- _The problem_: Your answer is to be every line of the material that includes the string "paginated".

►

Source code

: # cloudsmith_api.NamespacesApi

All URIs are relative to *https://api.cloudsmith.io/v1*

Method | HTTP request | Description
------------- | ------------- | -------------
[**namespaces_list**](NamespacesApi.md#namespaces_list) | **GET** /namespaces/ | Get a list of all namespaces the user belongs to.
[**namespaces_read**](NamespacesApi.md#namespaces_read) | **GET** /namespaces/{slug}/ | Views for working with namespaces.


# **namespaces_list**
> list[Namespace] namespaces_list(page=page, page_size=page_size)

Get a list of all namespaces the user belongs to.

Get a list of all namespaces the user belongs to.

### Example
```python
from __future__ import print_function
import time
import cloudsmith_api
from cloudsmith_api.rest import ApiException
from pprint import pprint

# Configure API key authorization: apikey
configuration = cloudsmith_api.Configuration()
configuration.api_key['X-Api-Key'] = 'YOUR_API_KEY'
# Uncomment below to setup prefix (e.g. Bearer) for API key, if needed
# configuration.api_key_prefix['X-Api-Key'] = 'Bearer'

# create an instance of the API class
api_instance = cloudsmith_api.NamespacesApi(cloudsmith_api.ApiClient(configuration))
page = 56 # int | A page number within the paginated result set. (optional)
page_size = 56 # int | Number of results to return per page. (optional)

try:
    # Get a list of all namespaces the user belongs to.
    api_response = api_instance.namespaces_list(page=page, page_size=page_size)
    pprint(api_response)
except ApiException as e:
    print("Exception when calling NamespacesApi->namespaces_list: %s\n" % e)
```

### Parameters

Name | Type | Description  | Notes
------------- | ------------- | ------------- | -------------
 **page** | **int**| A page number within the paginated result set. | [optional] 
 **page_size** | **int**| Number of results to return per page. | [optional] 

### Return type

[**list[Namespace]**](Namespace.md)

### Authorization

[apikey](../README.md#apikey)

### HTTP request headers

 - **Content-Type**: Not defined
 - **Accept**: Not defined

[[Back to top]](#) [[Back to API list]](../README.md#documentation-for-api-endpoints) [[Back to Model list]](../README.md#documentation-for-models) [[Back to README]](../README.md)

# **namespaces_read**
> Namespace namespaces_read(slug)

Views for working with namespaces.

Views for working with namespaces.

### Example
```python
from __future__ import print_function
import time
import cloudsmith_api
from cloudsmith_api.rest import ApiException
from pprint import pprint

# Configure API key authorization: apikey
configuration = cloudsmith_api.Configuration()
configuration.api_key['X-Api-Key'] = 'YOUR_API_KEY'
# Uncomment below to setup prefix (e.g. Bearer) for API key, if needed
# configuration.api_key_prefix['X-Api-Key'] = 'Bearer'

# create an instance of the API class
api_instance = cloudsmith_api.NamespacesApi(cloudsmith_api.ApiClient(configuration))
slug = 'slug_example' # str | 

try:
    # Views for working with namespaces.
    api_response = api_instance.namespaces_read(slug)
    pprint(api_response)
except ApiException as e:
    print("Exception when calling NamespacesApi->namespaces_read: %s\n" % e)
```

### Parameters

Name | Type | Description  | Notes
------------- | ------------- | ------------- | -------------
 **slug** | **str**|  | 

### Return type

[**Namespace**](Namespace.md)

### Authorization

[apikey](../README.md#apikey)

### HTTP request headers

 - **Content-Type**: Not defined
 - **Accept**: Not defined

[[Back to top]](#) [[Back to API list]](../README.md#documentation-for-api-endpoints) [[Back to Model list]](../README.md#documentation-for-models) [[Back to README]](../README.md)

◄

- _Response below_:
page = 56 # int | A page number within the paginated result set. (optional)
 **page** | **int**| A page number within the paginated result set. | [optional] 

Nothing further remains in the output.